Denon logoデノンがCD/HDDシステムにBlackfin®を採用

最近では、電車、飛行機、スポーツジムなどあらゆる場所で携帯型のメディア・プレーヤを利用する人が増えています。しかし家にいる間は、音楽ファイルを簡単に保存、管理したり、Hi-Fiサウンドを楽しみたいと考えている人が大半です。株式会社ディーアンドエムホールディングス傘下の老舗プレミアム・ブランドである、デノン・ブランドカンパニー(以下、デノン)は、携帯型プレーヤやCDプレーヤ、さらにインターネット上のデジタル・オーディオ・ファイルをすべて一括管理できる家庭用メディア・サーバを開発しました。

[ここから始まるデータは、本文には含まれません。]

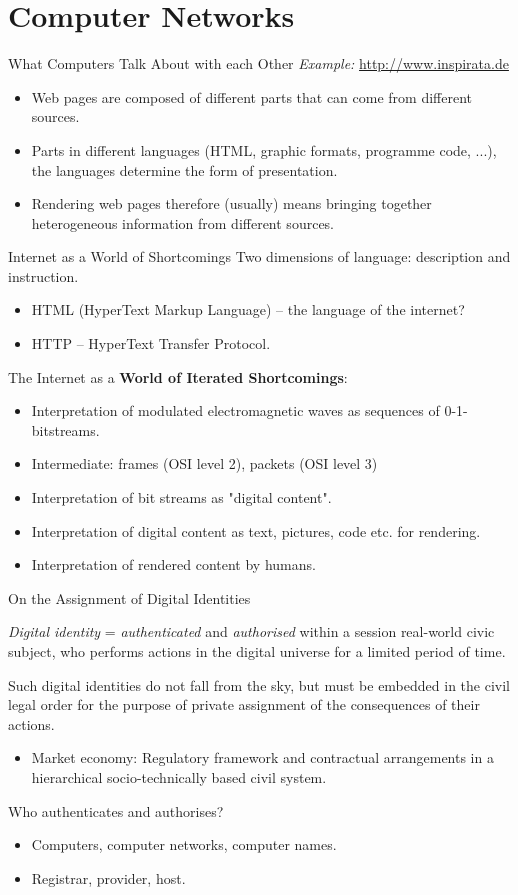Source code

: \documentclass{beamer}
\begin{document}
\section{Computer Networks}
\begin{frame}{What Computers Talk About with each Other}
\emph{Example:} \url{http://www.inspirata.de} 
\begin{itemize}
\item Web pages are composed of different parts that can come from different
  sources.
\item Parts in different languages (HTML, graphic formats, programme code,
  ...), the languages determine the form of presentation.
\item Rendering web pages therefore (usually) means bringing together
  heterogeneous information from different sources.
\end{itemize}
\end{frame}
\begin{frame}{Internet as a World of Shortcomings}
Two dimensions of language: description and instruction.
\begin{itemize}
\item HTML (HyperText Markup Language) -- the language of the internet? 
\item HTTP -- HyperText Transfer Protocol.
\end{itemize}
The Internet as a \textbf{World of Iterated Shortcomings}: 
\begin{itemize}
\item Interpretation of modulated electromagnetic waves as sequences of
  0-1-bitstreams. 
\item Intermediate: frames (OSI level 2), packets (OSI level 3)
\item Interpretation of bit streams as "digital content".
\item Interpretation of digital content as text, pictures, code etc. for
  rendering. 
\item Interpretation of rendered content by humans.
\end{itemize}
\end{frame}
\begin{frame}{On the Assignment of Digital Identities}

\emph{Digital identity} = \emph{authenticated} and \emph{authorised} within a
session real-world civic subject, who performs actions in the digital universe
for a limited period of time.

Such digital identities do not fall from the sky, but must be embedded in the
civil legal order for the purpose of private assignment of the consequences of
their actions.
\begin{itemize}
\item Market economy: Regulatory framework and contractual arrangements in a
  hierarchical socio-technically based civil system.
\end{itemize}
Who authenticates and authorises? 
\begin{itemize}
\item Computers, computer networks, computer names.
\item Registrar, provider, host.
\end{itemize}
\end{frame}
\end{document}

D-F103 CD/HDD Mini SystemデノンはCD/HDDシステム「D-F103」の開発にあたり、各種フォーマットを用いたHi-Fiサウンドの再生や、インターネット・ラジオ局からのリアルタイム・ストリーミングが可能な高機能の信号処理プロセッサを探していました。これらのハイレベルな設計課題をクリアするため、アナログ・デバイセズのBlackfin® ADSP-BF533プロセッサに白羽の矢が立ちました。最高600MHzのBlackfin ADSP-BF533プロセッサが、同社の求めるHi-Fiサウンド・アプリケーションの最適化に必要な演算能力を提供するため、新システムは複数のオーディオ・フォーマットに対応できるほか、CDからハードディスクへの4倍速録音が実現しました。またBlackfinの高いプログラマビリティにより、CDからハードディスクへの録音中も、各種フォーマットの音楽を再生することができます。



デノンのCD/HDDシステム「D-F103」

D-F103は、音楽コレクションの再生と保存、および一括管理が可能なCD/HDD(コンパクトディスクおよびハードディスク)システムで、ハードディスクに最大1万曲を保存できます。このシステムはWMA(Windows® Media Audio)、AAC(Advanced Audio Coding)、MP3、およびLPCM(Linear Pulse Code Modulation)フォーマットの再生をネイティブでサポートするほか、世界中のインターネット・ラジオ局にアクセスできます。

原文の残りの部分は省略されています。